Removed all the coefficients stuff (values of i, j, and k are not needed), and updated code to not save the entire list of one million Hamming numbers so it could be run with the client VM. --Paul.miner 23:19, 29 December 2010 (UTC)

Original DrDobbs blog discussion

Just for the record, I would like to reclaim authorship of that snippet of pseudocode from the DDJ discussion back then, quoted in the Python section that apparently started this whole page. :) No consequences other than to state it here for the record - that link is broken now, gone dead after DDJ moved their blog system to some "new implementation with new and exciting features" which included losing all the old contents apparently.

Two interesting related observations.
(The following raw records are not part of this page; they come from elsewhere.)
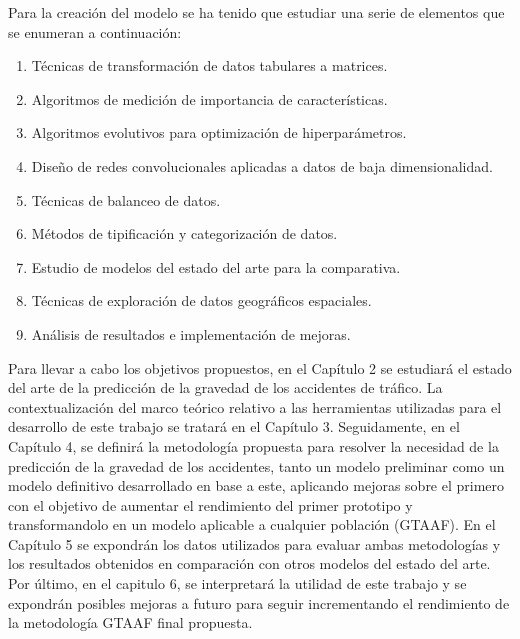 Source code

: \documentclass{uathesis-es}
\begin{document}

Para la creación del modelo se ha tenido que estudiar una serie de elementos que se enumeran a continuación:

\begin{enumerate}
    \item Técnicas de transformación de datos tabulares a matrices.
    \item Algoritmos de medición de importancia de características. 
    \item Algoritmos evolutivos para optimización de hiperparámetros.
    \item Diseño de redes convolucionales aplicadas a datos de baja dimensionalidad.
    \item Técnicas de balanceo de datos.
    \item Métodos de tipificación y categorización de datos.
    \item Estudio de modelos del estado del arte para la comparativa. 
    \item Técnicas de exploración de datos geográficos espaciales.
    \item Análisis de resultados e implementación de mejoras.
\end{enumerate}


Para llevar a cabo los objetivos propuestos, en el Capítulo 2 se estudiará el estado del arte de la predicción de la gravedad de los accidentes de tráfico. La contextualización del marco teórico relativo a las herramientas utilizadas para el desarrollo de este trabajo se tratará en el Capítulo 3. Seguidamente, en el Capítulo 4, se definirá la metodología propuesta para resolver la necesidad de la predicción de la gravedad de los accidentes, tanto un modelo preliminar como un modelo definitivo desarrollado en base a este, aplicando mejoras sobre el primero con el objetivo de aumentar el rendimiento del primer prototipo y transformandolo en un modelo aplicable a cualquier población (GTAAF). En el Capítulo 5 se expondrán los datos utilizados para evaluar ambas metodologías y los resultados obtenidos en comparación con otros modelos del estado del arte. Por último, en el capitulo 6, se interpretará la utilidad de este trabajo y se expondrán posibles mejoras a futuro para seguir incrementando el rendimiento de la metodología GTAAF final propuesta.
\end{document}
One, very minor, I can now explain the spaces in x2=2*h[ i ]; in the quoted pseudo-code: the old blog system at DDJ would interpret [i] ... [/i] as markers for italics. Another - for me, somewhat major - is that while I came out with that pseudo-code trying to translate the classic Haskell merging-the-mappings code back into something C-like in my mind, as it turns out, it is in almost exact verbatim correspondence with the original Edsger Dijkstra's code in his book (IIRC), which I stumbled upon much later, by chance. (I had a link to it somewhere, will add later.) Amazing how it came back in an almost exact loop, this idea, back to where it started - "to Haskell and back!". Interesting... :) WillNess 21:06, 20 August 2012 (UTC)